Take the Bible for example. I can read the same passage 150 times, yet, on the 151st time, something totally new practically jumps off the page.

Most recently, this happened when I read the story of the Prodigal Son. 

Just now, some of you probably thought “Oh I know that story. I’ve read it a hundred times. I can just skim this post because I already know all about it.”

I thought that too. Stick with me.

Just so we’re all on the same page, here’s a quick recap of the story. The son asked his father for his inheritance early, and the father gave to him. The son went off and lived the high life … until the money ran out and he could no longer survive. He returned home, and even though he expected to be shamed, his father welcomed him and even threw a party to celebrate that the lost son had returned.

This particular time when I read it, I focused on the father’s reaction. I thought about what my reaction would have been. In all honesty, I probably would have reacted like he did. I’d be thrilled and relieved that my son had returned. I’d probably even have a party to celebrate and show my son that he was cared for and loved.

We’d probably all react that way.

But what if it wasn’t your son. What if it was a friend or neighbor?

Say a friend made a poor choice and that choice hurt a lot of people. If the friend realized that he/she had made a huge mistake, would you be as quick to forgive as the father was? Would you withhold judgment and extend grace instead? Would you find yourself silently wanting to see them suffer for the hurt they caused you?

Earlier this year I read a book titled Irresistible by Andy Stanley. It’s one of those books that I’ll need to re-read because there was so much in there I missed because I was too busy trying to wrap my head around what he was saying the first time!

In this book, he posed a question that he suggests we ask every day – multiple times.

I was so taken by this question that I wrote it on a notecard and taped it to my bathroom mirror. Do you do that too? I have all kinds of cards stuck to mine. 

I’ve really tried to put asking this question into practice. Some days I’m better at it than others, but if loving God and loving others is what Jesus commanded me to do, then that’s what I need to do.

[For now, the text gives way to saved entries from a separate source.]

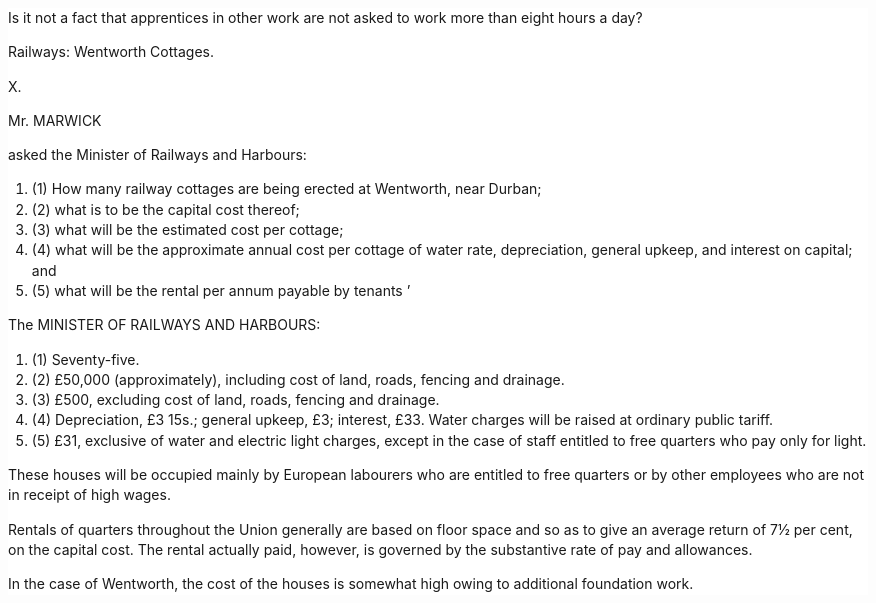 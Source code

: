 <p>Is it not a fact that apprentices in other work are not asked to work more than eight hours a day?</p>

</question>

</oralStatements>

<oralStatements>

<heading>Railways: Wentworth Cottages.</heading>

<question by="#marwick" to="#minister_of_railways_and_harbours">

<num>X.</num>

<from>Mr. MARWICK</from>

<p>asked the Minister of Railways and Harbours:</p>

<ol><li>(1) How many railway cottages are being erected at Wentworth, near Durban;</li>

<li>(2) what is to be the capital cost thereof;</li>

<li>(3) what will be the estimated cost per cottage;</li>

<li>(4) what will be the approximate annual cost per cottage of water rate, depreciation, general upkeep, and interest on capital; and</li>

<li>(5) what will be the rental per annum payable by tenants &#x2019;</li>

</ol>

</question>

<answer by="#minister_of_railways_and_harbours" to="#marwick">

<from>The MINISTER OF RAILWAYS AND HARBOURS:</from>

<ol>

<li>(1) Seventy-five.</li>

<li>(2) £50,000 (approximately), including cost of land, roads, fencing and drainage.</li>

<li>(3) £500, excluding cost of land, roads, fencing and drainage.</li>

<li>(4) Depreciation, £3 15s.; general upkeep, £3; interest, £33. Water charges will be raised at ordinary public tariff.</li>

<li>(5) £31, exclusive of water and electric light charges, except in the case of staff entitled to free quarters who pay only for light.</li></ol>

<p>These houses will be occupied mainly by European labourers who are entitled to free quarters or by other employees who are not in receipt of high wages.</p>

<p>Rentals of quarters throughout the Union generally are based on floor space and so as to give an average return of 7&#x00BD; per cent, on the capital cost. The rental actually paid, however, is governed by the substantive rate of pay and allowances.</p>

<p>In the case of Wentworth, the cost of the houses is somewhat high owing to additional foundation work.</p>

</answer>
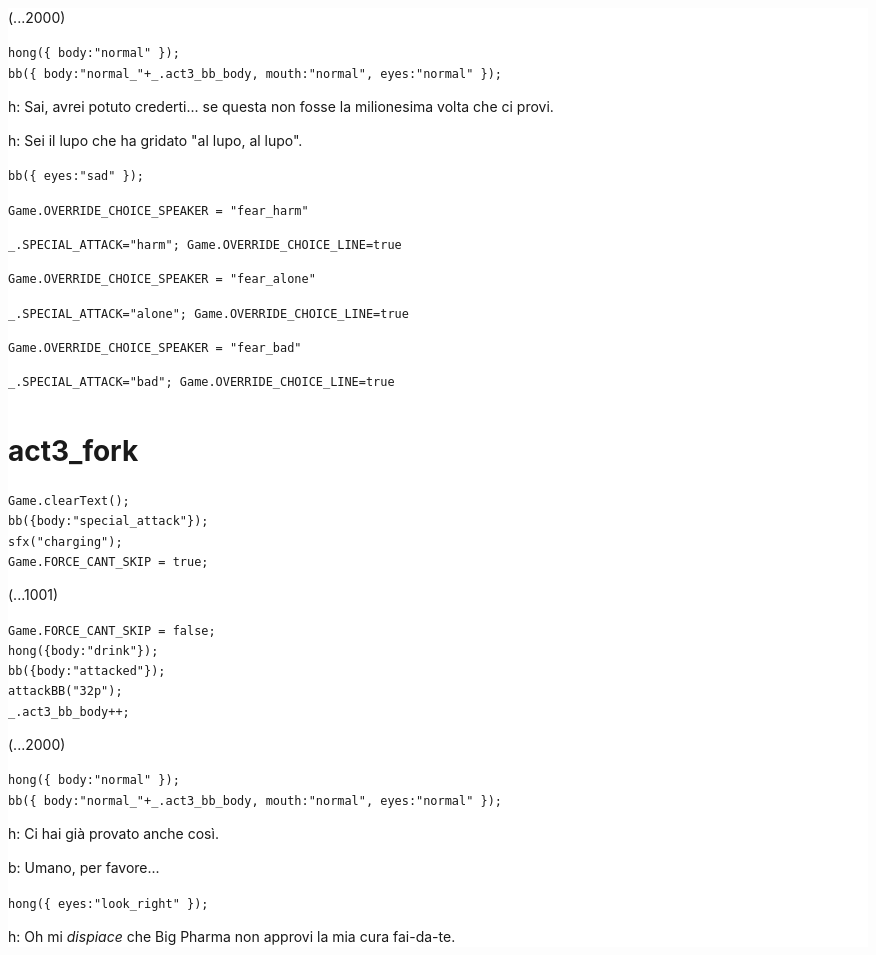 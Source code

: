 (...2000)

```
hong({ body:"normal" });
bb({ body:"normal_"+_.act3_bb_body, mouth:"normal", eyes:"normal" });
```

h: Sai, avrei potuto crederti... se questa non fosse la milionesima volta che ci provi.

h: Sei il lupo che ha gridato "al lupo, al lupo".

```
bb({ eyes:"sad" });
```

`Game.OVERRIDE_CHOICE_SPEAKER = "fear_harm"`

[](#act3_fork) `_.SPECIAL_ATTACK="harm"; Game.OVERRIDE_CHOICE_LINE=true`

`Game.OVERRIDE_CHOICE_SPEAKER = "fear_alone"`

[](#act3_fork) `_.SPECIAL_ATTACK="alone"; Game.OVERRIDE_CHOICE_LINE=true`

`Game.OVERRIDE_CHOICE_SPEAKER = "fear_bad"`

[](#act3_fork) `_.SPECIAL_ATTACK="bad"; Game.OVERRIDE_CHOICE_LINE=true`


# act3_fork

```
Game.clearText();
bb({body:"special_attack"});
sfx("charging");
Game.FORCE_CANT_SKIP = true;
```

(...1001)

```
Game.FORCE_CANT_SKIP = false;
hong({body:"drink"});
bb({body:"attacked"});
attackBB("32p");
_.act3_bb_body++;
```

(...2000)

```
hong({ body:"normal" });
bb({ body:"normal_"+_.act3_bb_body, mouth:"normal", eyes:"normal" });
```

h: Ci hai già provato anche così.

b: Umano, per favore...

`hong({ eyes:"look_right" });`

h: Oh mi *dispiace* che Big Pharma non approvi la mia cura fai-da-te.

Even when it’s not convenient.

Even when my instinct is to pass judgement.

Even when my hurt is a consequence of their choice.

I do what love requires because Jesus does what love requires. It started with the cross and it continues as He forgives, extends undeserved grace, and accepts us as we are.

So back to reading something for the umpteenth time and something new jumping out. 

I’ve always been aware that the father in the story represents our Heavenly Father and that He welcomes us with open arms no matter what we’ve done. The “aha” for me this time is that the father in the story reacts the way he does because it’s what love required of him. He wasn’t just acting as a parent who loves his child. He was acting as a person who knew what he had to do even if his instinct was to be thrilled to see his son again but then throttle the kid for squandering all the money.

He loved beyond passing judgement and saying I told you so. He loved beyond disappointment. He loved beyond the hurt.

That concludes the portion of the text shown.